The job of a talent agent is difficult and thankless, but you should still be able to schedule an occasional  sit down with your agent. At the very least, you should be able to schedule a phone call. Your agent should respond to your messages in a timely fashion. When your agent is incommunicado, it might be time move on.

3. You’re not growing

It’s important that actors continue to grow. The agent who was able to get you in the door for the projects you wanted 5 years ago, may not be able to give you access to the projects you want now. That’s okay. I always say, you never want to be one of your agent’s best known or most experienced clients (unless you’re represented by CAA, WME, UTA, etc) If you’re the most well known client at a small agency, the chances are that your agent isn’t able to get you to the jobs that the other actors at your level have access to. That’s not always the case, your agent may be working tirelessly on behalf of his best client, but if you’re not getting sent out as well (see #1) then it is probably time to consider your other options.

Jeremy Piven

Jeremy Piven as everyone’s favorite talent agent on Entourage.

So, now that you’ve decided to see what’s out there, how do you find a new agent? Chances are your last agent found you at a showcase or film festival and now that you’re looking to move out, you might have to approach a new rep on your own.

1. Do your research

Investigate every agency that seems like it might be a good fit. Talk to friends and colleagues about their relationships with their agents. Look at an actor who is your same type who is where you want to be in 3 years. That person’s agent may be an excellent choice for you because she has already guided someone along that same path. Also, it’s important to review any contractual obligations you might have to your agent before moving on. You need to know if this potential break up will cost you.

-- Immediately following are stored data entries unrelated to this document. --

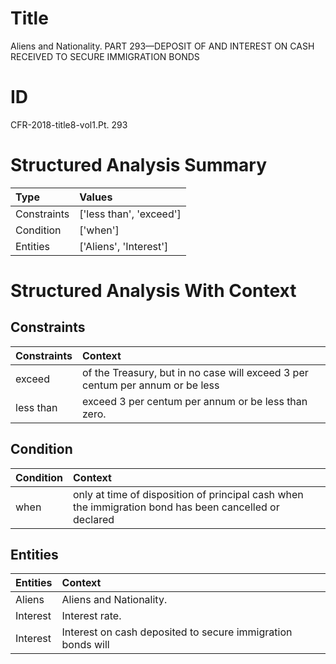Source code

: # Title

 Aliens and Nationality. PART 293—DEPOSIT OF AND INTEREST ON CASH RECEIVED TO SECURE IMMIGRATION BONDS


# ID

 CFR-2018-title8-vol1.Pt. 293


# Structured Analysis Summary

| Type        | Values                  |
|:------------|:------------------------|
| Constraints | ['less than', 'exceed'] |
| Condition   | ['when']                |
| Entities    | ['Aliens', 'Interest']  |


# Structured Analysis With Context

 


## Constraints

| Constraints   | Context                                                                       |
|:--------------|:------------------------------------------------------------------------------|
| exceed        | of the Treasury, but in no case will exceed 3 per centum per annum or be less |
| less than     | exceed 3 per centum per annum or be less than  zero.                          |


## Condition

| Condition   | Context                                                                                                |
|:------------|:-------------------------------------------------------------------------------------------------------|
| when        | only at time of disposition of principal cash when the immigration bond has been cancelled or declared |


## Entities

| Entities   | Context                                                     |
|:-----------|:------------------------------------------------------------|
| Aliens     | Aliens  and Nationality.                                    |
| Interest   | Interest  rate.                                             |
| Interest   | Interest on cash deposited to secure immigration bonds will |


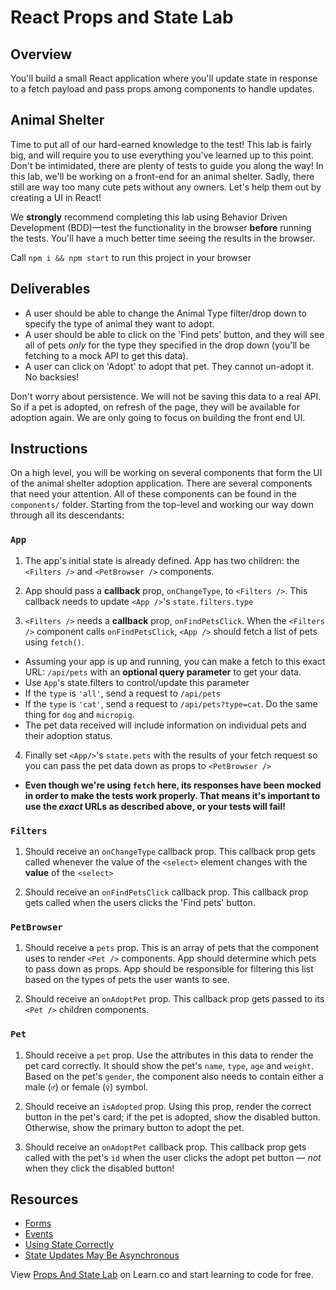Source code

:# React Props and State Lab

## Overview

You'll build a small React application where you'll update state in response to
a fetch payload and pass props among components to handle updates.

## Animal Shelter


Time to put all of our hard-earned knowledge to the test! This lab is fairly
big, and will require you to use everything you've learned up to this point.
Don't be intimidated, there are plenty of tests to guide you along the way! In
this lab, we'll be working on a front-end for an animal shelter. Sadly, there
still are way too many cute pets without any owners. Let's help them out by
creating a UI in React!

We **strongly** recommend completing this lab using Behavior Driven Development
(BDD)––test the functionality in the browser **before** running the tests.
You'll have a much better time seeing the results in the browser.

Call `npm i && npm start` to run this project in your browser

## Deliverables

- A user should be able to change the Animal Type filter/drop down to specify the type of animal they want to adopt.
- A user should be able to click on the 'Find pets' button, and they will see all of pets _only_ for the type they specified in the drop down (you'll be fetching to a mock API to get this data).
- A user can click on 'Adopt' to adopt that pet. They cannot un-adopt it. No backsies!

Don't worry about persistence. We will not be saving this data to a real API. So if a pet is adopted, on refresh of the page, they will be available for adoption again. We are only going to focus on building the front end UI.

## Instructions

On a high level, you will be working on several components that form the UI of
the animal shelter adoption application. There are several components that need your attention. All of these components can be found in the `components/` folder. Starting from the top-level and
working our way down through all its descendants:

### `App`

1.  The app's initial state is already defined. App has two children: the
    `<Filters />` and `<PetBrowser />` components.

2. App should pass a **callback** prop, `onChangeType`, to `<Filters />`. This
  callback needs to update `<App />`'s `state.filters.type`

3. `<Filters />` needs a **callback** prop, `onFindPetsClick`. When the
  `<Filters />` component calls `onFindPetsClick`, `<App />` should fetch a list
  of pets using `fetch()`.

  - Assuming your app is up and running, you can make a fetch to this exact URL: `/api/pets` with an **optional query parameter** to get your data.
  - Use `App`'s state.filters to control/update this parameter
  - If the `type` is `'all'`, send a request to `/api/pets`
  - If the `type` is `'cat'`, send a request to `/api/pets?type=cat`. Do the
    same thing for `dog` and `micropig`.
  - The pet data received will include information on individual pets and their adoption status.
    
4. Finally set `<App/>`'s `state.pets` with the results of your fetch request
    so you can pass the pet data down as props to `<PetBrowser />`

  - **Even though we're using `fetch` here, its responses have been mocked in
  order to make the tests work properly. That means it's important to use the
  _exact_ URLs as described above, or your tests will fail!**


### `Filters`

1.  Should receive an `onChangeType` callback prop. This callback prop gets
    called whenever the value of the `<select>` element changes with the **value**
    of the `<select>`

2.  Should receive an `onFindPetsClick` callback prop. This callback prop gets called when the users clicks the 'Find pets' button.

### `PetBrowser`

1.  Should receive a `pets` prop. This is an array of pets that the component
    uses to render `<Pet />` components. App should determine which pets to pass
    down as props. App should be responsible for filtering this list based on the
    types of pets the user wants to see.

2.  Should receive an `onAdoptPet` prop. This callback prop gets passed to its `<Pet />` children components.

### `Pet`

1.  Should receive a `pet` prop. Use the attributes in this data to render the
    pet card correctly. It should show the pet's `name`, `type`, `age` and `weight`.
    Based on the pet's `gender`, the component also needs to contain either a
    male (`♂`) or female (`♀`) symbol.

2.  Should receive an `isAdopted` prop. Using this prop, render the correct button in the pet's card; if the pet is adopted, show the disabled button. Otherwise, show the primary button to adopt the pet.

3.  Should receive an `onAdoptPet` callback prop. This callback prop gets called with the pet's `id` when the user clicks the adopt pet button — _not_ when they click the disabled button!

## Resources

- [Forms](https://facebook.github.io/react/docs/forms.html)
- [Events](https://facebook.github.io/react/docs/events.html)
- [Using State Correctly](https://reactjs.org/docs/state-and-lifecycle.html#using-state-correctly)
- [State Updates May Be Asynchronous](https://reactjs.org/docs/state-and-lifecycle.html#state-updates-may-be-asynchronous)

<p class='util--hide'>View <a href='https://learn.co/lessons/react-props-and-state-lab'>Props And State Lab</a> on Learn.co and start learning to code for free.</p>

2. Make sure your materials are on point

A new agent wants to see the best side of you so make sure your headshot, résumé, and reel are up to date. If you haven’t already, start updating your social media accounts and make it clear that you are an involved and active member of the acting community. The same goes for your website, blog, and other pages. An agent is going to investigate you so make sure you’ve got your best materials out there.

3. Get a recommendation

The best way to make yourself known to a new agent is to be recommended by someone that agent knows and respects. The strongest recommendations come from that agent’s clients and casting directors that agent has worked with. Don’t be shy, ask someone who has a connection to that agent AND knows your work to recommend you. It really makes a difference.

4. Strike while the iron is hot

Do you have a film in theatres or at a festival? Are you going to be on TV or in a high profile play? When your work is current and you’ve got a bit of buzz that is the perfect time to engage with an agent.

5. Be the good guy/ girl

Parting can be such sweet sorrow, and actually leaving your agent can be difficult and uncomfortable. Just try to be the bigger person and let your former agent know how grateful you are for everything he did for you. A parting gift and a heart felt card go a long way. You always want to stay on good terms with people in the industry.